Aravindan Vijayaraghaven (Northwestern) - Computing Linear Sections of Varieties: Quantum Entanglement, Tensor Decompositions and Beyond
We study the problem of finding elements in the intersection of an arbitrary conic variety (over reals or complex numbers) with a given linear subspace. This problem captures a rich family of algorithmic problems under different choices of the variety. The special case of the variety consisting of rank-1 matrices already has strong connections to central problems in different areas like quantum information theory and tensor decompositions.
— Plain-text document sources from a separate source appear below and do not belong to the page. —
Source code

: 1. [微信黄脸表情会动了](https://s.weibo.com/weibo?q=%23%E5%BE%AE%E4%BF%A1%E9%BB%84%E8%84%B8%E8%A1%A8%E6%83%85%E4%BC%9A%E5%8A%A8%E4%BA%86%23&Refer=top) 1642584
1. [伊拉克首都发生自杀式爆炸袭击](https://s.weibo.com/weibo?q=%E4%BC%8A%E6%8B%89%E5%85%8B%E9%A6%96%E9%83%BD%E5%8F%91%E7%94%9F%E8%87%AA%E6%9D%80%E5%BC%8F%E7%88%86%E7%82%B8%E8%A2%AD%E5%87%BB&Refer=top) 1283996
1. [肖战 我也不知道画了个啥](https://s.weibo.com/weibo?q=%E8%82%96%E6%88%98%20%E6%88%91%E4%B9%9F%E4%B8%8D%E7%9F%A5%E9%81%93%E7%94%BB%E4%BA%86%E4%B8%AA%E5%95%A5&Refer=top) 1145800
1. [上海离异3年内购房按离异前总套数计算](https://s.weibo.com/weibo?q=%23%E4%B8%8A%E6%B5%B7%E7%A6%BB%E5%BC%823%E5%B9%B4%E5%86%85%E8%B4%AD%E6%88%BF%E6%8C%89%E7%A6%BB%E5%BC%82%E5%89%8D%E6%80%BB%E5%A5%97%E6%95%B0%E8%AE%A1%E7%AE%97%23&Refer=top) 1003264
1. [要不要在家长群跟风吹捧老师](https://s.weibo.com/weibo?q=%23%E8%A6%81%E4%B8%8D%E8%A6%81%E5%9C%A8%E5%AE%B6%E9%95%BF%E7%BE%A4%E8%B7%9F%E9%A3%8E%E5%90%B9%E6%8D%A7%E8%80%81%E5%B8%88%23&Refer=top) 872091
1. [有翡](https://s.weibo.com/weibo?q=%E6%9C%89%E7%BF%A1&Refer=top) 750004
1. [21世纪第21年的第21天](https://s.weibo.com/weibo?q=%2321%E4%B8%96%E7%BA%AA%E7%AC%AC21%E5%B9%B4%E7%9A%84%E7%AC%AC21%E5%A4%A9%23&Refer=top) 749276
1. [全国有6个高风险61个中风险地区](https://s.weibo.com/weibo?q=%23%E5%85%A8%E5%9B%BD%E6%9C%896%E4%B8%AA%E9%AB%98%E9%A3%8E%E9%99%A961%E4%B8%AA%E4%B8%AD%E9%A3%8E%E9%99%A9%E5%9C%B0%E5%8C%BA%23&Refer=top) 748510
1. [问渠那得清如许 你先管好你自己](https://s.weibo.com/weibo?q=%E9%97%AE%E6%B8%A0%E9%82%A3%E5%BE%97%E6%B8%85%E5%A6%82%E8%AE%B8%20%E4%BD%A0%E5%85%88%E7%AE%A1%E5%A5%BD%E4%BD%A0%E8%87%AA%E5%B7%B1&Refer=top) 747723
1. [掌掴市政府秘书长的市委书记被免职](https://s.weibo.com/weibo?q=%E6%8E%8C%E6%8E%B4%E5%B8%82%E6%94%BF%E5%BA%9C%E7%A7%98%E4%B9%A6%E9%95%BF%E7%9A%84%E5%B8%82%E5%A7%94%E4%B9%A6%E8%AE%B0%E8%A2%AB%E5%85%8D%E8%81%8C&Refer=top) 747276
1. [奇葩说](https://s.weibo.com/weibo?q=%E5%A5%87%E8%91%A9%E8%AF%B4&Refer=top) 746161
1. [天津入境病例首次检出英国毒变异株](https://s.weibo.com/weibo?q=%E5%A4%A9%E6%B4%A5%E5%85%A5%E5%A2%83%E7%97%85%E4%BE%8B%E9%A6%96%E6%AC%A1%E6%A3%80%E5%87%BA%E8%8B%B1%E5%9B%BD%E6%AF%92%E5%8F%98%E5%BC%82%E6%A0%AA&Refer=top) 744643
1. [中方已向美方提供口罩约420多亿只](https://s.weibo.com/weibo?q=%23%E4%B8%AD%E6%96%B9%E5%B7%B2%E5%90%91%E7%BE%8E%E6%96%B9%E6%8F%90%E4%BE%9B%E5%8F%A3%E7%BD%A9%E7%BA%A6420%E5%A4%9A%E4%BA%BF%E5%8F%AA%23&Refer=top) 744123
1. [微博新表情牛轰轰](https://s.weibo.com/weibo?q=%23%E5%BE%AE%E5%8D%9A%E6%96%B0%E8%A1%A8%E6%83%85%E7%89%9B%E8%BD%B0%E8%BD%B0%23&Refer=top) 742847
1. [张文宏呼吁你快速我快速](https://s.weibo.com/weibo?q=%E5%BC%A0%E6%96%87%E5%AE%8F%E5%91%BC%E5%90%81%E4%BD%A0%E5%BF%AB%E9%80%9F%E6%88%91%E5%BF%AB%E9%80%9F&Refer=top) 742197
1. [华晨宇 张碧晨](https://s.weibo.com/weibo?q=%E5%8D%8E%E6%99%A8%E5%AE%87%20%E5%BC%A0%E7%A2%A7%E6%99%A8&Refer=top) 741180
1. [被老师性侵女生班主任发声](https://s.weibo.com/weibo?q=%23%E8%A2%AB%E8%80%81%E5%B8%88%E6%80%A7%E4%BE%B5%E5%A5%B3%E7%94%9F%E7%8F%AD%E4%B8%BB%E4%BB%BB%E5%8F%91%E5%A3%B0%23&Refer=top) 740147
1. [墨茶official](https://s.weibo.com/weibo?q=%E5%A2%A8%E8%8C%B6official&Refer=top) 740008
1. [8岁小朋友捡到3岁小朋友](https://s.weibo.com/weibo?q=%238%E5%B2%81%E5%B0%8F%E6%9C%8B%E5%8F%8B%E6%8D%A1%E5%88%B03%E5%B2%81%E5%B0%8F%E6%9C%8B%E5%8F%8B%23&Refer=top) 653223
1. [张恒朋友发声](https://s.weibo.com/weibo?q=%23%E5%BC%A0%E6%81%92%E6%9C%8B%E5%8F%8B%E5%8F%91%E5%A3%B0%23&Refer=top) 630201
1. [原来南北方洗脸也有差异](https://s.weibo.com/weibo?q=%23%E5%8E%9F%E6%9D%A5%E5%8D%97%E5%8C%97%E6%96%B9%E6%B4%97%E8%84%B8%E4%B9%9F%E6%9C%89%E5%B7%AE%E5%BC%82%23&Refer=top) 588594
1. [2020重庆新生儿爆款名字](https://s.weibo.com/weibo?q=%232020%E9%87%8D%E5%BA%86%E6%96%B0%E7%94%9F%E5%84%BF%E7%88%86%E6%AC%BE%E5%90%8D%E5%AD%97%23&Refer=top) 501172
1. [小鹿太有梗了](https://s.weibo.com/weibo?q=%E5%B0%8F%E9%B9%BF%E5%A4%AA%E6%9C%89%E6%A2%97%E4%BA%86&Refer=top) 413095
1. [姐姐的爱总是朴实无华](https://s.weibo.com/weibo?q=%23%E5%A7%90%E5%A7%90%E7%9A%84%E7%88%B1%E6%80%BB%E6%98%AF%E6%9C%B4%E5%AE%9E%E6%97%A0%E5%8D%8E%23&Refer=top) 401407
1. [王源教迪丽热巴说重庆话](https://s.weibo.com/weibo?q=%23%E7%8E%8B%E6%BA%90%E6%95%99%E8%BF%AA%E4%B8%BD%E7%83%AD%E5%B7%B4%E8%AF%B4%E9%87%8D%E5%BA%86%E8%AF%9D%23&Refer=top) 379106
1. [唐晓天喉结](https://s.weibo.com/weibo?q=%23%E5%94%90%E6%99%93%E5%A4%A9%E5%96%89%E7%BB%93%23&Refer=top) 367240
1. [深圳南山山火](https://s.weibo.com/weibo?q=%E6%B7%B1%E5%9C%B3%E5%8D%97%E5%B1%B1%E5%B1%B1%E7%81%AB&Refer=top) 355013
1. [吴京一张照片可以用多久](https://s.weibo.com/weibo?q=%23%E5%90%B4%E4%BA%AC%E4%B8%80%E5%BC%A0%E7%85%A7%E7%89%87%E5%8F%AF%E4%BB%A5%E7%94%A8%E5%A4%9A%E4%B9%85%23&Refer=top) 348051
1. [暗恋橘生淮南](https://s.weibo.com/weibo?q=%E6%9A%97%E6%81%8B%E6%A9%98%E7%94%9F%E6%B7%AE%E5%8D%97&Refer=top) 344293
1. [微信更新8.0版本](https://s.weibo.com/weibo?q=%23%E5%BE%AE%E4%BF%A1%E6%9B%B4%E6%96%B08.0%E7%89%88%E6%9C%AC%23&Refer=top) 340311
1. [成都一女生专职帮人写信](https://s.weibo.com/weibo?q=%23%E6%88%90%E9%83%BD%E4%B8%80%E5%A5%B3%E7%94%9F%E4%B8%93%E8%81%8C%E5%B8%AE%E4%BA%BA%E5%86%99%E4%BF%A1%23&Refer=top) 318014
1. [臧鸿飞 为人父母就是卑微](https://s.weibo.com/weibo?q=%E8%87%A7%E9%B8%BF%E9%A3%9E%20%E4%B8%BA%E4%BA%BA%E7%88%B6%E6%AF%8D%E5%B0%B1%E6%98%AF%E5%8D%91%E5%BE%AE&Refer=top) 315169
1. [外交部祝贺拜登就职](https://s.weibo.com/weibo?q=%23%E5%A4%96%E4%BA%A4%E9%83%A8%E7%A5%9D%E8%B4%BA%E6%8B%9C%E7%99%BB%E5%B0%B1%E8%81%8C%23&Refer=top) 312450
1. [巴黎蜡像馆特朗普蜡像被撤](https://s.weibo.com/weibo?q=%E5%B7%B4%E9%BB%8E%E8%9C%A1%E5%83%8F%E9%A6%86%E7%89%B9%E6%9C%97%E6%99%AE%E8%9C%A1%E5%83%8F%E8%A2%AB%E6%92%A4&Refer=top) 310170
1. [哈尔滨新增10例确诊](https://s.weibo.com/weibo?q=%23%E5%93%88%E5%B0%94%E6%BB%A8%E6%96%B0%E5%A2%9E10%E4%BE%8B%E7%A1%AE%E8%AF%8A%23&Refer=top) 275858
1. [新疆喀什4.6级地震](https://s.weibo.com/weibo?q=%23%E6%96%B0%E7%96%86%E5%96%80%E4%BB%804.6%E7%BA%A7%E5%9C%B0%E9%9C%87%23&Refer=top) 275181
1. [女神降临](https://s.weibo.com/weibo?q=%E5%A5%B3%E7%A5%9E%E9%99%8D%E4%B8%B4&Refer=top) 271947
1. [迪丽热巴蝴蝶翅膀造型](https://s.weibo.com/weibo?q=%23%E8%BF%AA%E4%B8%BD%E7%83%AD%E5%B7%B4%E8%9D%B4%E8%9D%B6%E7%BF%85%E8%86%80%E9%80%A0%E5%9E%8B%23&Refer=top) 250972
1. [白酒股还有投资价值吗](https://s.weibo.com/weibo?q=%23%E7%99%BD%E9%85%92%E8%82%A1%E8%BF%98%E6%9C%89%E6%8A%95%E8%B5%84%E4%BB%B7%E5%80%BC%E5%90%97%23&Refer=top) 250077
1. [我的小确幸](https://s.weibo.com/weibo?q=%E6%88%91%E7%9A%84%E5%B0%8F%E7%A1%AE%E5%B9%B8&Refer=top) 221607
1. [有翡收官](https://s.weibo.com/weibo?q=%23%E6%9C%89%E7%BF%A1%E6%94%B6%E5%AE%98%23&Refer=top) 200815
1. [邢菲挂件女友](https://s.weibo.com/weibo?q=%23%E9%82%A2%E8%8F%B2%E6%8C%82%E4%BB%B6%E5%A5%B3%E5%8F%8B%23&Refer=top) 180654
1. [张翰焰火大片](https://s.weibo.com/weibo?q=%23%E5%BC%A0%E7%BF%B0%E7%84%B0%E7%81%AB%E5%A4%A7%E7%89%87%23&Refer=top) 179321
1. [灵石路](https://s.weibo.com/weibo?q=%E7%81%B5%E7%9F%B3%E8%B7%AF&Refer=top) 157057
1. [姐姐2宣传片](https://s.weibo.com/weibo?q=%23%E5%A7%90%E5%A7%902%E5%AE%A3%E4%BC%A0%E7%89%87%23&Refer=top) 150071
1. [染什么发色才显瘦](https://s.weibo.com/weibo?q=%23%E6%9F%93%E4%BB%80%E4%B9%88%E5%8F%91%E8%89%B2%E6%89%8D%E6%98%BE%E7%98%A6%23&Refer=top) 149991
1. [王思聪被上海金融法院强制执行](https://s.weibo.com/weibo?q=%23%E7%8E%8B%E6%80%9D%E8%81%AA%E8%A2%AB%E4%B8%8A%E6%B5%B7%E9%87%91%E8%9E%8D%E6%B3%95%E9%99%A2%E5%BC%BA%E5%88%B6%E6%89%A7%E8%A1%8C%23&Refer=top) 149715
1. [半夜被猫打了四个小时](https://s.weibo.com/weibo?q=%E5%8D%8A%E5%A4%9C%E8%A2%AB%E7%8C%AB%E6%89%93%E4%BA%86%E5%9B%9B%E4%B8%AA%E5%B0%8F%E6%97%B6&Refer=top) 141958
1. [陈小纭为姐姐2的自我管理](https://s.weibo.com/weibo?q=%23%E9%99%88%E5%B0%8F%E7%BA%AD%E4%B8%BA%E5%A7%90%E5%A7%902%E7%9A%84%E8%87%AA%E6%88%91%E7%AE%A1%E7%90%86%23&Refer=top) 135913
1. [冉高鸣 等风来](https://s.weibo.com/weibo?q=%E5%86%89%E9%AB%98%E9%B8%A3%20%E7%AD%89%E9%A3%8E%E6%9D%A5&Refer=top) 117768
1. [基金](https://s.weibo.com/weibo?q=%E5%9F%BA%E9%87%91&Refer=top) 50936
Despite the worst-case NP-hardness of this problem, we give efficient algorithms that solve this problem for “typical” subspaces i.e., those chosen generically of a certain dimension, potentially with some generic elements of the variety contained in it, under some mild non-degeneracy assumptions on the variety. These also imply new algorithmic results for low-rank decomposition problems that go beyond tensor decompositions, and problems in quantum entanglement.
This is based on joint work with Nathaniel Johnston and Benjamin Lovitz.
Host: Alexander Razborov
Speakers
Aravindan Vijayaraghaven
I’m an Associate Professor of Computer Science and Industrial Engineering & Management Sciences at Northwestern University in Evanston, IL. I received my PhD in Computer Science from Princeton University.